*WHAT YOU NEED TO DO*
Restate each of the lines below word for word and drop every picture.

*DATA FOR THIS EXERCISE*
---

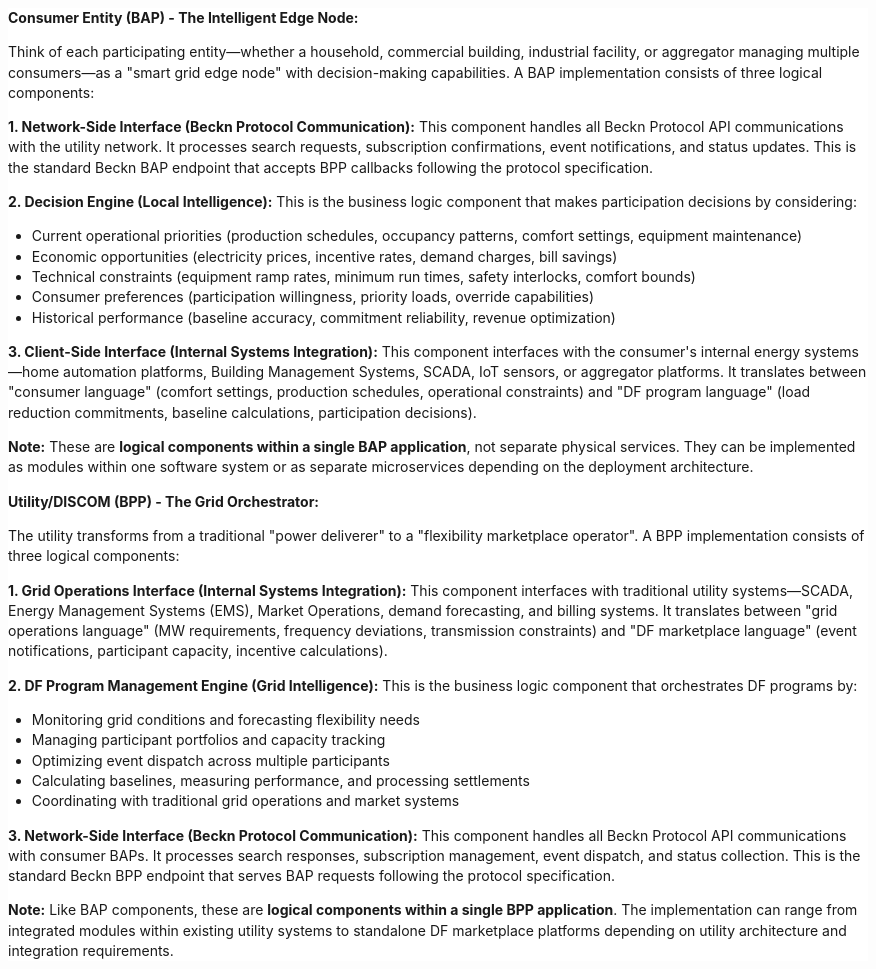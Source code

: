 **Consumer Entity (BAP) - The Intelligent Edge Node:**

Think of each participating entity—whether a household, commercial building, industrial facility, or aggregator managing multiple consumers—as a "smart grid edge node" with decision-making capabilities. A BAP implementation consists of three logical components:

**1. Network-Side Interface (Beckn Protocol Communication):**
This component handles all Beckn Protocol API communications with the utility network. It processes search requests, subscription confirmations, event notifications, and status updates. This is the standard Beckn BAP endpoint that accepts BPP callbacks following the protocol specification.

**2. Decision Engine (Local Intelligence):**
This is the business logic component that makes participation decisions by considering:
  - Current operational priorities (production schedules, occupancy patterns, comfort settings, equipment maintenance)
  - Economic opportunities (electricity prices, incentive rates, demand charges, bill savings)
  - Technical constraints (equipment ramp rates, minimum run times, safety interlocks, comfort bounds)
  - Consumer preferences (participation willingness, priority loads, override capabilities)
  - Historical performance (baseline accuracy, commitment reliability, revenue optimization)

**3. Client-Side Interface (Internal Systems Integration):**
This component interfaces with the consumer's internal energy systems—home automation platforms, Building Management Systems, SCADA, IoT sensors, or aggregator platforms. It translates between "consumer language" (comfort settings, production schedules, operational constraints) and "DF program language" (load reduction commitments, baseline calculations, participation decisions).

**Note:** These are **logical components within a single BAP application**, not separate physical services. They can be implemented as modules within one software system or as separate microservices depending on the deployment architecture.

**Utility/DISCOM (BPP) - The Grid Orchestrator:**

The utility transforms from a traditional "power deliverer" to a "flexibility marketplace operator". A BPP implementation consists of three logical components:

**1. Grid Operations Interface (Internal Systems Integration):**
This component interfaces with traditional utility systems—SCADA, Energy Management Systems (EMS), Market Operations, demand forecasting, and billing systems. It translates between "grid operations language" (MW requirements, frequency deviations, transmission constraints) and "DF marketplace language" (event notifications, participant capacity, incentive calculations).

**2. DF Program Management Engine (Grid Intelligence):**
This is the business logic component that orchestrates DF programs by:
  - Monitoring grid conditions and forecasting flexibility needs
  - Managing participant portfolios and capacity tracking
  - Optimizing event dispatch across multiple participants
  - Calculating baselines, measuring performance, and processing settlements
  - Coordinating with traditional grid operations and market systems

**3. Network-Side Interface (Beckn Protocol Communication):**
This component handles all Beckn Protocol API communications with consumer BAPs. It processes search responses, subscription management, event dispatch, and status collection. This is the standard Beckn BPP endpoint that serves BAP requests following the protocol specification.

**Note:** Like BAP components, these are **logical components within a single BPP application**. The implementation can range from integrated modules within existing utility systems to standalone DF marketplace platforms depending on utility architecture and integration requirements.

---

*RESULT BELOW*
Source code

: **Consumer Entity (BAP) - The Intelligent Edge Node:**

Think of each participating entity—whether a household, commercial building, industrial facility, or aggregator managing multiple consumers—as a "smart grid edge node" with decision-making capabilities. A BAP implementation consists of three logical components:

**1. Network-Side Interface (Beckn Protocol Communication):**
This component handles all Beckn Protocol API communications with the utility network. It processes search requests, subscription confirmations, event notifications, and status updates. This is the standard Beckn BAP endpoint that accepts BPP callbacks following the protocol specification.

**2. Decision Engine (Local Intelligence):**
This is the business logic component that makes participation decisions by considering:
  - Current operational priorities (production schedules, occupancy patterns, comfort settings, equipment maintenance)
  - Economic opportunities (electricity prices, incentive rates, demand charges, bill savings)
  - Technical constraints (equipment ramp rates, minimum run times, safety interlocks, comfort bounds)
  - Consumer preferences (participation willingness, priority loads, override capabilities)
  - Historical performance (baseline accuracy, commitment reliability, revenue optimization)

**3. Client-Side Interface (Internal Systems Integration):**
This component interfaces with the consumer's internal energy systems—home automation platforms, Building Management Systems, SCADA, IoT sensors, or aggregator platforms. It translates between "consumer language" (comfort settings, production schedules, operational constraints) and "DF program language" (load reduction commitments, baseline calculations, participation decisions).

**Note:** These are **logical components within a single BAP application**, not separate physical services. They can be implemented as modules within one software system or as separate microservices depending on the deployment architecture.

**Utility/DISCOM (BPP) - The Grid Orchestrator:**

The utility transforms from a traditional "power deliverer" to a "flexibility marketplace operator". A BPP implementation consists of three logical components:

**1. Grid Operations Interface (Internal Systems Integration):**
This component interfaces with traditional utility systems—SCADA, Energy Management Systems (EMS), Market Operations, demand forecasting, and billing systems. It translates between "grid operations language" (MW requirements, frequency deviations, transmission constraints) and "DF marketplace language" (event notifications, participant capacity, incentive calculations).

**2. DF Program Management Engine (Grid Intelligence):**
This is the business logic component that orchestrates DF programs by:
  - Monitoring grid conditions and forecasting flexibility needs
  - Managing participant portfolios and capacity tracking
  - Optimizing event dispatch across multiple participants
  - Calculating baselines, measuring performance, and processing settlements
  - Coordinating with traditional grid operations and market systems

**3. Network-Side Interface (Beckn Protocol Communication):**
This component handles all Beckn Protocol API communications with consumer BAPs. It processes search responses, subscription management, event dispatch, and status collection. This is the standard Beckn BPP endpoint that serves BAP requests following the protocol specification.

**Note:** Like BAP components, these are **logical components within a single BPP application**. The implementation can range from integrated modules within existing utility systems to standalone DF marketplace platforms depending on utility architecture and integration requirements.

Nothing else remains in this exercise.